NOBELIUM create the backdoor with MagicWeb by copying the legitimate AD FS dynamic link library (DLL) file, Microsoft.IdentityServer.Diagnostics.dll. A copy can be identified as the legitimate file will be catalog signed by Microsoft, but the backdoored version of the file is unsigned. They do this by editing C:WindowsADFSMicrosoft.IdentityServer.Servicehost.exe.config and add malicious code to the TraceLog class, which adds a static constructor. This is used to guarantee that the malicious code is run before any legitimate code during the startup, as a different public token is specified, which controls what loads in the AD FS startup process. The DLL file is specified in the config file from the Global Assembly Cache (GAC), a code cache that stores assemblies needed to be shared by several different application on the same machine. 

The legitimate DLL file is normally loaded during AD FS startup to perform debugging capabilities. Instead, the threat actors modified file is executed, which contains a reference to the Initialize() method from the AuthLog class. AuthLog is a malicious class added by the threat actor, and the Initialize() method it contains references another NOBELIUM-added malicious class, RuntimeHelper. This is used to hook legitimate AD FS methods at runtime, through the use of its OverloadMethod() method. This hook allows the backdoor to intercept calls to legitimate methods, and instead run its own malicious methods. It can then bypass all policies, including role policies, device policies, and network policies, to sign in any user with any claims, including bypassing any need for MFA.  

No indicators of compromise (IOCs) have been shared for this malware, however as NOBELIUM customise their attacks for each target, it is likely that any previously identified IOCs would not match the static IOCs in an ongoing attack.

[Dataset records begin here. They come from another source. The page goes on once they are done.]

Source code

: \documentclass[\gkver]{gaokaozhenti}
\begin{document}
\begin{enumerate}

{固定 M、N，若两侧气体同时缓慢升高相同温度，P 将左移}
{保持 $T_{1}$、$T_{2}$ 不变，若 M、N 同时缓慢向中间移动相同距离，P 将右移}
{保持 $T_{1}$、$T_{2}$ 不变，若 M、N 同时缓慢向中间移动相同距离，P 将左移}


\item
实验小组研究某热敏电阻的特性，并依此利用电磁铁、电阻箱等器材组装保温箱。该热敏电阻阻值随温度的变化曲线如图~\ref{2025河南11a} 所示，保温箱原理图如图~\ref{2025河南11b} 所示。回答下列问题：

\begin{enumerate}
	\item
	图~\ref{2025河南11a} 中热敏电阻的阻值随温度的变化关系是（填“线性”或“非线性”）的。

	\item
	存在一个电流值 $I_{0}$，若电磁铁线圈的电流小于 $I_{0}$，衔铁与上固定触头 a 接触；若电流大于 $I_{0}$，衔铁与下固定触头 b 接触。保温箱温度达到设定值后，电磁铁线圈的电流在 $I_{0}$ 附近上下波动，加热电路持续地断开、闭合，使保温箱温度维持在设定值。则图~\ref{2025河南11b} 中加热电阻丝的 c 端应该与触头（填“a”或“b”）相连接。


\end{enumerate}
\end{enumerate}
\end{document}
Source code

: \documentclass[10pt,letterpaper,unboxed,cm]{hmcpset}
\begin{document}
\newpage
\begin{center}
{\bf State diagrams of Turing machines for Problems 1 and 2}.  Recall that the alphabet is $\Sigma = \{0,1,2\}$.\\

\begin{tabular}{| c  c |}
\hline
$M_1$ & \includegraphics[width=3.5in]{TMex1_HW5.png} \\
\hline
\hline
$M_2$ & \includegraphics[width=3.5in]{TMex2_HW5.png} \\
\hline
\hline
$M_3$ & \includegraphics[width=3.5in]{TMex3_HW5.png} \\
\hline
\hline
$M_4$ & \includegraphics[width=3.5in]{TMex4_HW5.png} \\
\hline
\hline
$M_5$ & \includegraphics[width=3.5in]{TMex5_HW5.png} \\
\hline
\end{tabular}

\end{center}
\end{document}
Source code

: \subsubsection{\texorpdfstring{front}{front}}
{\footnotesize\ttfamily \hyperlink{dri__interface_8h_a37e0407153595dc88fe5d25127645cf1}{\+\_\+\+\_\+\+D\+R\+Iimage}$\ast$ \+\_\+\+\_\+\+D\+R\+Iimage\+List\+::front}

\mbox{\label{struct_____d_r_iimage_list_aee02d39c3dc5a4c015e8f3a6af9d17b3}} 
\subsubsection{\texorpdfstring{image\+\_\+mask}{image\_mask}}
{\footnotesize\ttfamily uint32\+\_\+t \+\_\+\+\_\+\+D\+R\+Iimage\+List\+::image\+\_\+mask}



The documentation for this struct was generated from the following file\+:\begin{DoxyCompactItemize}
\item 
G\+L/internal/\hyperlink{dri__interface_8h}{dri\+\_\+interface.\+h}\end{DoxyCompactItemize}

Microsoft advise that one way to check for an infection with this sort of malware is through the presence of an unsigned DLL in the GAC. Through a PowerShell query, the catalog signature on the legitimate DLL can be viewed when the DLL is loaded. By crafting a list of servers to scan in a .txt file, a script containing get-authenticodesignature can be run to enumerate any non-Microsoft signed DLLs. As the copy used by MagicWeb is unsigned, this search can identify its presence in the network. A similar search can also be performed in Microsoft 365 Defender rather than in PowerShell.  

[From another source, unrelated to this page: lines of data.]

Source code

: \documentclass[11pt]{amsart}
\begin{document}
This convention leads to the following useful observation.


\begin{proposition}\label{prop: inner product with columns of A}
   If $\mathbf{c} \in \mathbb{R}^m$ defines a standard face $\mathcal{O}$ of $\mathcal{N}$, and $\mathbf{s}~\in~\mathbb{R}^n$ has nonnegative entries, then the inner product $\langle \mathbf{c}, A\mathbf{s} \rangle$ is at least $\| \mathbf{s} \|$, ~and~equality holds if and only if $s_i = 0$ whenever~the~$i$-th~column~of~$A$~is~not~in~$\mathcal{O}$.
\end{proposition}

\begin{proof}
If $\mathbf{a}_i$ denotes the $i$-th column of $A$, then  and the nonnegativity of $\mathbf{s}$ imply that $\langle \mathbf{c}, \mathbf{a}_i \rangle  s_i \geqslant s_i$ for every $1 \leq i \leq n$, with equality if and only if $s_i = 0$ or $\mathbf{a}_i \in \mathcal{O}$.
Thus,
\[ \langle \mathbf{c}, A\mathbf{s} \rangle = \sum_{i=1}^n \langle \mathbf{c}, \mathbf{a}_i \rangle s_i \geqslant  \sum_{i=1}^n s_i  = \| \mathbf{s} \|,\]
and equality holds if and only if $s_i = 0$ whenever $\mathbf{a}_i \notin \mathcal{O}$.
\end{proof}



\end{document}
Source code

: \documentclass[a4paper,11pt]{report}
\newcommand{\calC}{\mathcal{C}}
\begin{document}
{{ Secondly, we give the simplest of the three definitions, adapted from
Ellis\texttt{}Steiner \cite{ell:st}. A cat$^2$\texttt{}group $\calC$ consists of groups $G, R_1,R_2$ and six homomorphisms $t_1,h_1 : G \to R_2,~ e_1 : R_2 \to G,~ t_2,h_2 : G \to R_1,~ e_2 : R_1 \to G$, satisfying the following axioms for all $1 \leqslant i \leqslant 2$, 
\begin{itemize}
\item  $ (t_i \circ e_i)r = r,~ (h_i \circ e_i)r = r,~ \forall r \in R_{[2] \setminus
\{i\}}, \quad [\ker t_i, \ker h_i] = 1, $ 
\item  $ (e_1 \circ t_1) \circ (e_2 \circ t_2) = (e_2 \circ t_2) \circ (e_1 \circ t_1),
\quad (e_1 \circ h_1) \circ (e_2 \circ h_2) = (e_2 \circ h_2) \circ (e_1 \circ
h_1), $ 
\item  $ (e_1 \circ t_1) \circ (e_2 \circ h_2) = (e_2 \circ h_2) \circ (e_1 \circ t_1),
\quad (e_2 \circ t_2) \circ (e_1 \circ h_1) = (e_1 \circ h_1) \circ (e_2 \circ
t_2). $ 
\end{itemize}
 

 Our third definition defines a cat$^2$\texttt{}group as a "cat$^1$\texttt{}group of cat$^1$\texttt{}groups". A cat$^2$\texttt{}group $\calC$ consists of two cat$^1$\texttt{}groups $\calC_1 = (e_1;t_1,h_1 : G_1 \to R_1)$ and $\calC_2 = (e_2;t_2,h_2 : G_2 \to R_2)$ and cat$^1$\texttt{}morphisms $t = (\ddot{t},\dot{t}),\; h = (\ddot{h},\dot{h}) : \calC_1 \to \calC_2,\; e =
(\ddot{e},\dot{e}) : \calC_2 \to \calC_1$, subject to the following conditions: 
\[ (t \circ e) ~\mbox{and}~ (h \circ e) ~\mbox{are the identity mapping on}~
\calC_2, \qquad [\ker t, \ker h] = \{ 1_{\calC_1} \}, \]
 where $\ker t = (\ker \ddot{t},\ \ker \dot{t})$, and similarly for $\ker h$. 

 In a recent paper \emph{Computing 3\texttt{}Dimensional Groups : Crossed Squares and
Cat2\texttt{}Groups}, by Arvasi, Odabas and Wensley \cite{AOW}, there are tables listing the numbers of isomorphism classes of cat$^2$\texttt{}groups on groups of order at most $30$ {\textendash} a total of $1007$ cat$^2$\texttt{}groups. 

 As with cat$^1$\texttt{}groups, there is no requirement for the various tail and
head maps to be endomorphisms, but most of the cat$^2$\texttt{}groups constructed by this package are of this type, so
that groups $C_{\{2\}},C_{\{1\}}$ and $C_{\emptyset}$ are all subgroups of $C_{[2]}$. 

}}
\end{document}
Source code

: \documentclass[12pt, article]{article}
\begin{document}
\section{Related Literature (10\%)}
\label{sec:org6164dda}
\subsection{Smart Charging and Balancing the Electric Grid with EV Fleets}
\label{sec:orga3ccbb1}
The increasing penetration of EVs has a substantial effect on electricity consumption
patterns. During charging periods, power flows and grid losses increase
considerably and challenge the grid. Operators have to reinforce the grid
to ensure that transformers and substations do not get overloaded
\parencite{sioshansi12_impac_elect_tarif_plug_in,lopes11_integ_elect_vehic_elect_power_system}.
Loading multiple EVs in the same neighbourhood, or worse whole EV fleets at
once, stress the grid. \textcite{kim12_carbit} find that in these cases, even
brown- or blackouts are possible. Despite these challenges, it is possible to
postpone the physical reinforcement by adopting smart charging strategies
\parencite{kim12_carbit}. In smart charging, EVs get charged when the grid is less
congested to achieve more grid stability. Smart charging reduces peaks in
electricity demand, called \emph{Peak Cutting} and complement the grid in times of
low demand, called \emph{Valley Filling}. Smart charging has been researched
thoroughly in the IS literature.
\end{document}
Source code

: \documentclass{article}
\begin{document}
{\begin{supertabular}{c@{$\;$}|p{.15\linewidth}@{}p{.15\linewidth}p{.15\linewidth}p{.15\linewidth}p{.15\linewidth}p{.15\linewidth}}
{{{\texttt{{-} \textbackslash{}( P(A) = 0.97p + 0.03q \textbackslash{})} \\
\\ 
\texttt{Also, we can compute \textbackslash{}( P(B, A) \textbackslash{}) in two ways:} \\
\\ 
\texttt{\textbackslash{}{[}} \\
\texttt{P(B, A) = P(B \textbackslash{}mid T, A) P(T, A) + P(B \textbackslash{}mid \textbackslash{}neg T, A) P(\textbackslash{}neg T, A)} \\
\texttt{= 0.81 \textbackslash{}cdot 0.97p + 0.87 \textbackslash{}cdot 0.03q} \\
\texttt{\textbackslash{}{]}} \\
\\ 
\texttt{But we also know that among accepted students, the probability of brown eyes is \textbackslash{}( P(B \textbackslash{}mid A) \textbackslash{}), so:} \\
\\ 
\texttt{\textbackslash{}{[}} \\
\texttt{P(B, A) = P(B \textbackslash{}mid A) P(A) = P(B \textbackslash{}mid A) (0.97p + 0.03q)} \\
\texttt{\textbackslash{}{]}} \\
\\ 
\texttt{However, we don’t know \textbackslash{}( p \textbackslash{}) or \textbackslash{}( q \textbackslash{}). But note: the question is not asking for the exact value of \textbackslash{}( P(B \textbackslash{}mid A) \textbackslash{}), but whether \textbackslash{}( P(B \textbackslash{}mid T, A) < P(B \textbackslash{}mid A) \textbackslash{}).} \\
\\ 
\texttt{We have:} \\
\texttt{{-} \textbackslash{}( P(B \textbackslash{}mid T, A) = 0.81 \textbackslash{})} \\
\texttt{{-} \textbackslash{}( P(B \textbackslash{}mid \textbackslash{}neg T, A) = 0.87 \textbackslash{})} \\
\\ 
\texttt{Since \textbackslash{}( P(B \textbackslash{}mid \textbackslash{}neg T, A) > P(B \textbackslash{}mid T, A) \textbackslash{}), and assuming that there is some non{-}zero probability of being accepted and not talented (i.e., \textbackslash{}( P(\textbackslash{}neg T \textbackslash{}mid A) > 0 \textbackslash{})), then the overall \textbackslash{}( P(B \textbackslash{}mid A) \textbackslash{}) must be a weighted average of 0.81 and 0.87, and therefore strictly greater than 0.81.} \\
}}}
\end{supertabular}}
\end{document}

Clues that your network has been compromised can also be found in the event logs (as is always the case!) provided the AD FS logging is configured correctly.  According to Microsoft, you can: 

Hunt across Windows Event Logs by enabling AD FS verbose logging. Enable security auditing to allow collection of the AD FS event logs, and specifically look for Event ID 501. This event specifies all the EKU attributes on a claim. Hunt across these logs to look for EKU values which your PKI infrastructure isn’t configured to issue. 

AD FS servers are considered critical infrastructure, as they provide authentication, so they need to be protected with the same levels of protection used for a domain controller or other critical security infrastructure. Attackers gaining administrative access can not only perform the actions targeted by MagicWeb, but also have the ability to compromise the system further, and obfuscate their activity. To prevent administrative access, critical infrastructure in AD FS environments can be isolated, and regularly monitored with dedicated admin accounts as the only point of access. Guidance on AD FS hardening can be found on Microsoft’s website. Another consideration when using AD FS systems is that they use on-premises servers, so it is essential for the security of these systems that these servers do not become out of date or go unpatched, to best mitigate the risks of on-site compromise and lateral movement.